Written August 6, 2008
Somewhere in a place where my mind was not cluttered with the details of a responsible life or dreams of ambition, somewhere (didn’t Einstein say that time doesn’t exist?) the lights had gone out. The electricity had been cut off – this had happened very frequently in my childhood, it happened nearly every few weeks and the president during that time would be remembered for that by our generation – and our part of the city was exposed to the watching sky. When the lights are off, the sky turns into a malevolent purplce, like the beginning of a bruise. It was only then we ever noticed.
But we were children then. In blackouts the candles were brought out and lit. We loved the dark pockets, these new places our overly-familiar house revealed. And we loved the dancing flame, not for its beauty or mystery, but the danger it was supposed to be. Where did the heat come from? How could the flame keep on burning? No one cared as long as the flame was there to burn our fingertips.
It was a test of courage masquerading as skill. If you weaved your finger a certain way through the center of the flame, you would feel no heat. You would be unsinged. Some who were legendary enough could put out the flame for half a second before it returned again.
There was trepidation, watchfulness, and the bravado of children. I remembered putting my finger through the flame more than once and truly feeling no pain, though I never put out the flame.
I seem to have lost that ability. Now my finger is always too close to the tip of the flame or to its curve. Now I always feel the heat skimming through the ridges of my fingertips.
Are adult fingers more sensitive to heat? Are children’s fingers coated with a substance that resists fire for half a second? Without the watchful eyes of peers, there is no glory or humiliation. There is only the objective situation. You are unsinged? Well and good, use your magnificent hand to file your tax return. You are singed? Then use your other hand to fill out the form. And because you want to use your better hand, you refrain from such exercises again. There is no time for displays of courage. The need for that had passed once your peers had accepted you to a certain degree.

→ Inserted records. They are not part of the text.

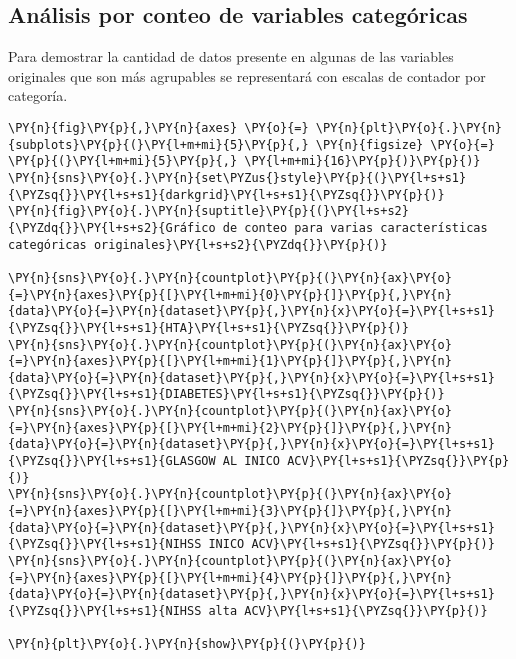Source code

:     \hypertarget{anuxe1lisis-por-conteo-de-variables-categuxf3ricas}{%
\subsection{Análisis por conteo de variables
categóricas}\label{anuxe1lisis-por-conteo-de-variables-categuxf3ricas}}

Para demostrar la cantidad de datos presente en algunas de las variables
originales que son más agrupables se representará con escalas de
contador por categoría.

    \begin{tcolorbox}[breakable, size=fbox, boxrule=1pt, pad at break*=1mm,colback=cellbackground, colframe=cellborder]
\begin{Verbatim}[commandchars=\\\{\}]
\PY{n}{fig}\PY{p}{,}\PY{n}{axes} \PY{o}{=} \PY{n}{plt}\PY{o}{.}\PY{n}{subplots}\PY{p}{(}\PY{l+m+mi}{5}\PY{p}{,} \PY{n}{figsize} \PY{o}{=} \PY{p}{(}\PY{l+m+mi}{5}\PY{p}{,} \PY{l+m+mi}{16}\PY{p}{)}\PY{p}{)}
\PY{n}{sns}\PY{o}{.}\PY{n}{set\PYZus{}style}\PY{p}{(}\PY{l+s+s1}{\PYZsq{}}\PY{l+s+s1}{darkgrid}\PY{l+s+s1}{\PYZsq{}}\PY{p}{)}
\PY{n}{fig}\PY{o}{.}\PY{n}{suptitle}\PY{p}{(}\PY{l+s+s2}{\PYZdq{}}\PY{l+s+s2}{Gráfico de conteo para varias características categóricas originales}\PY{l+s+s2}{\PYZdq{}}\PY{p}{)}

\PY{n}{sns}\PY{o}{.}\PY{n}{countplot}\PY{p}{(}\PY{n}{ax}\PY{o}{=}\PY{n}{axes}\PY{p}{[}\PY{l+m+mi}{0}\PY{p}{]}\PY{p}{,}\PY{n}{data}\PY{o}{=}\PY{n}{dataset}\PY{p}{,}\PY{n}{x}\PY{o}{=}\PY{l+s+s1}{\PYZsq{}}\PY{l+s+s1}{HTA}\PY{l+s+s1}{\PYZsq{}}\PY{p}{)}
\PY{n}{sns}\PY{o}{.}\PY{n}{countplot}\PY{p}{(}\PY{n}{ax}\PY{o}{=}\PY{n}{axes}\PY{p}{[}\PY{l+m+mi}{1}\PY{p}{]}\PY{p}{,}\PY{n}{data}\PY{o}{=}\PY{n}{dataset}\PY{p}{,}\PY{n}{x}\PY{o}{=}\PY{l+s+s1}{\PYZsq{}}\PY{l+s+s1}{DIABETES}\PY{l+s+s1}{\PYZsq{}}\PY{p}{)}
\PY{n}{sns}\PY{o}{.}\PY{n}{countplot}\PY{p}{(}\PY{n}{ax}\PY{o}{=}\PY{n}{axes}\PY{p}{[}\PY{l+m+mi}{2}\PY{p}{]}\PY{p}{,}\PY{n}{data}\PY{o}{=}\PY{n}{dataset}\PY{p}{,}\PY{n}{x}\PY{o}{=}\PY{l+s+s1}{\PYZsq{}}\PY{l+s+s1}{GLASGOW AL INICO ACV}\PY{l+s+s1}{\PYZsq{}}\PY{p}{)}
\PY{n}{sns}\PY{o}{.}\PY{n}{countplot}\PY{p}{(}\PY{n}{ax}\PY{o}{=}\PY{n}{axes}\PY{p}{[}\PY{l+m+mi}{3}\PY{p}{]}\PY{p}{,}\PY{n}{data}\PY{o}{=}\PY{n}{dataset}\PY{p}{,}\PY{n}{x}\PY{o}{=}\PY{l+s+s1}{\PYZsq{}}\PY{l+s+s1}{NIHSS INICO ACV}\PY{l+s+s1}{\PYZsq{}}\PY{p}{)}
\PY{n}{sns}\PY{o}{.}\PY{n}{countplot}\PY{p}{(}\PY{n}{ax}\PY{o}{=}\PY{n}{axes}\PY{p}{[}\PY{l+m+mi}{4}\PY{p}{]}\PY{p}{,}\PY{n}{data}\PY{o}{=}\PY{n}{dataset}\PY{p}{,}\PY{n}{x}\PY{o}{=}\PY{l+s+s1}{\PYZsq{}}\PY{l+s+s1}{NIHSS alta ACV}\PY{l+s+s1}{\PYZsq{}}\PY{p}{)}

\PY{n}{plt}\PY{o}{.}\PY{n}{show}\PY{p}{(}\PY{p}{)}
\end{Verbatim}
\end{tcolorbox}

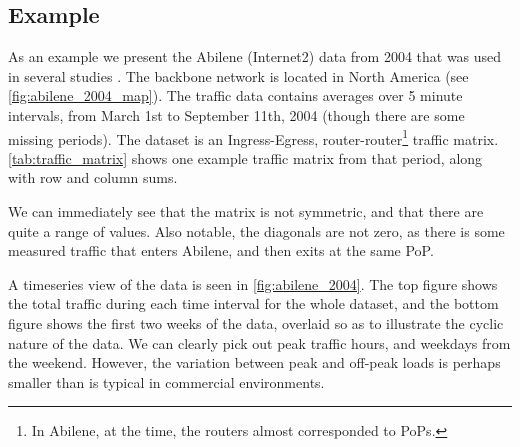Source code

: \subsection{Example}

As an example we present the Abilene (Internet2) data from 2004 that
was used in several studies
\cite{Zhang05Anomography,Roughan05GravSynth,Alderson06Topology}.  The
backbone network is located in North America (see
\autoref{fig:abilene_2004_map}).  The traffic data contains averages
over 5 minute intervals, from March 1st to September 11th, 2004
(though there are some missing periods).  The dataset is an
Ingress-Egress, router-router\footnote{In Abilene, at the time, the
  routers almost corresponded to PoPs.} traffic
matrix. \autoref{tab:traffic_matrix} shows one example traffic matrix
from that period, along with row and column sums.



We can immediately see that the matrix is not symmetric, and that
there are quite a range of values. Also notable, the diagonals are not
zero, as there is some measured traffic that enters Abilene, and then
exits at the same PoP.

A timeseries view of the data is seen in 
\autoref{fig:abilene_2004}. The top figure shows the total traffic
during each time interval for the whole dataset, and the bottom figure
shows the first two weeks of the data, overlaid so as to illustrate
the cyclic nature of the data. We can clearly pick out peak traffic
hours, and weekdays from the weekend. However, the variation between
peak and off-peak loads is perhaps smaller than is typical in
commercial environments.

The test of skill had always been a test of courage. Now the flames are different. The dark pockets are caverns of uncertainty not worth exploring. The beauty and mystery of the flame are overshadowed by the paralyzing danger. There is immolation in our sight, and by avoiding it we burn.
But there in the centre is still the heart of the flame. It is brief, as brief as our lives are, and it will be a brief glory that will pass before our eyes in its radiant possibility.
Where is your courage?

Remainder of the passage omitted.